Yesterday Singapore carbon exchange CIX and the Carbonplace network announced that the two bank-backed organizations had completed a series of proof of concept transactions for voluntary carbon credits. Both organizations use blockchain.
One of the pilot’s objectives was to address compliance, or more specifically, know your customer (KYC) and anti-money laundering (AML) for participants, particularly the emerging market organizations selling carbon credits. The pilot demonstrated that the compliance process could be simplified, enabling shortened settlement times.
The participants in the pilots included carbon credit sellers Carbon Growth Partners and Sustainable Carbon, as well as Pavilion Energy, NatWest and Itaú Unibanco on the buyer side.

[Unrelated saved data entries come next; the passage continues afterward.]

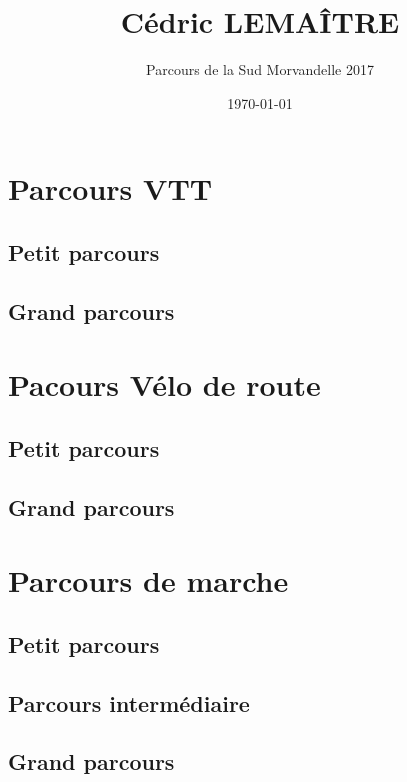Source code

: \documentclass[12pt]{article}
\title{Cédric LEMAÎTRE}
\author{Parcours de la Sud Morvandelle 2017}
\date\today
\begin{document}
\maketitle



\section{Parcours VTT}

\subsection{Petit parcours}


\subsection{Grand parcours}



\section{Pacours Vélo de route}

\subsection{Petit parcours}


\subsection{Grand parcours}



\section{Parcours de marche}

\subsection{Petit parcours}


\subsection{Parcours intermédiaire}


\subsection{Grand parcours}

\end{document}
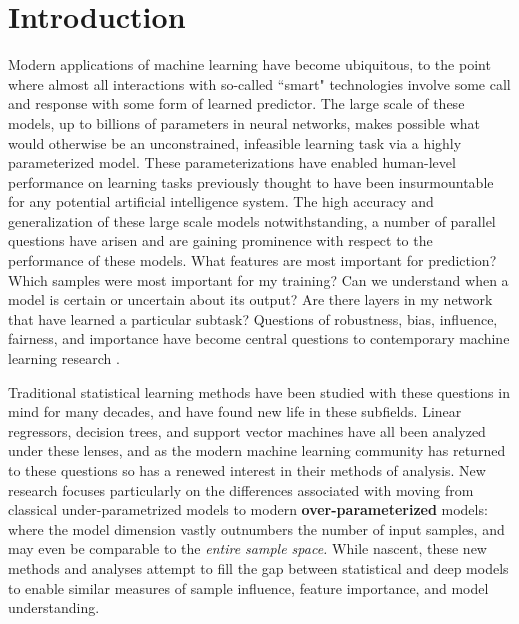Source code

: \chapter{Introduction} \label{chap:intro} 

Modern applications of machine learning have become ubiquitous, 
to the point where almost all
interactions with so-called ``smart"
technologies involve some
call and response with some form of
learned predictor.
The large scale of these models,
up to billions of parameters in neural networks,
makes possible what would otherwise
be an unconstrained, infeasible learning task
via a highly parameterized model.
These parameterizations have enabled 
human-level performance on learning tasks
previously thought to have been insurmountable
for any potential artificial intelligence system.
The high accuracy and generalization of these large scale models notwithstanding,
a number of parallel questions have arisen and are gaining prominence with respect to 
the performance of these models.
What features are most important for prediction?
Which samples were most important for my training?
Can we understand when a model is certain or uncertain about its output?
Are there layers in my network that have learned a particular subtask?
Questions of robustness, bias, influence, fairness, and importance have become central questions to contemporary machine learning research \citep{doshi2017towards,mehrabi2021survey,amodei2016concrete}.

Traditional statistical learning methods 
have been studied with these questions in mind for many decades, and have found new life in these subfields.
Linear regressors, decision trees, and support vector machines
have all been analyzed under these lenses,
and as the modern machine learning community
has returned to these questions
so has a renewed interest in their methods of analysis.
New research focuses
particularly on the differences
associated with moving from classical under-parametrized models to
modern \textbf{over-parameterized} models: where
the model dimension vastly outnumbers the number
of input samples, and may even be comparable to 
the \textit{entire sample space.}
While nascent, these new methods and analyses
attempt to fill the gap between
statistical and deep models to enable similar measures of sample influence, feature importance, and model understanding.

Standard Chartered is also one of the nine banks behind Carbonplace, which also includes CIBC, National Australia Bank, Itaú Unibanco, Natwest, UBS, BNP Paribas, SMBC and BBVA. It has multiple roles but most notably as a settlement network and plans to integrate with multiple marketplaces. It also provides a rulebook for transacting, acts as a distribution network and provides a carbon credit wallet.
“Resilient, flexible and modern infrastructure that ensures trust, access and transparency is essential for carbon markets to grow and function effectively,” said Bill Gilbert, Head of Carbon Markets at NatWest. “This drastic improvement in funds settlement and counterparty risk assessment in a blockchain environment will be pivotal in taking the carbon market to the next level and unlocking its true potential for delivering climate action at scale.”
ConsenSys is developing Carbonplace’s blockchain infrastructure and the solution is expected to launch in early 2023.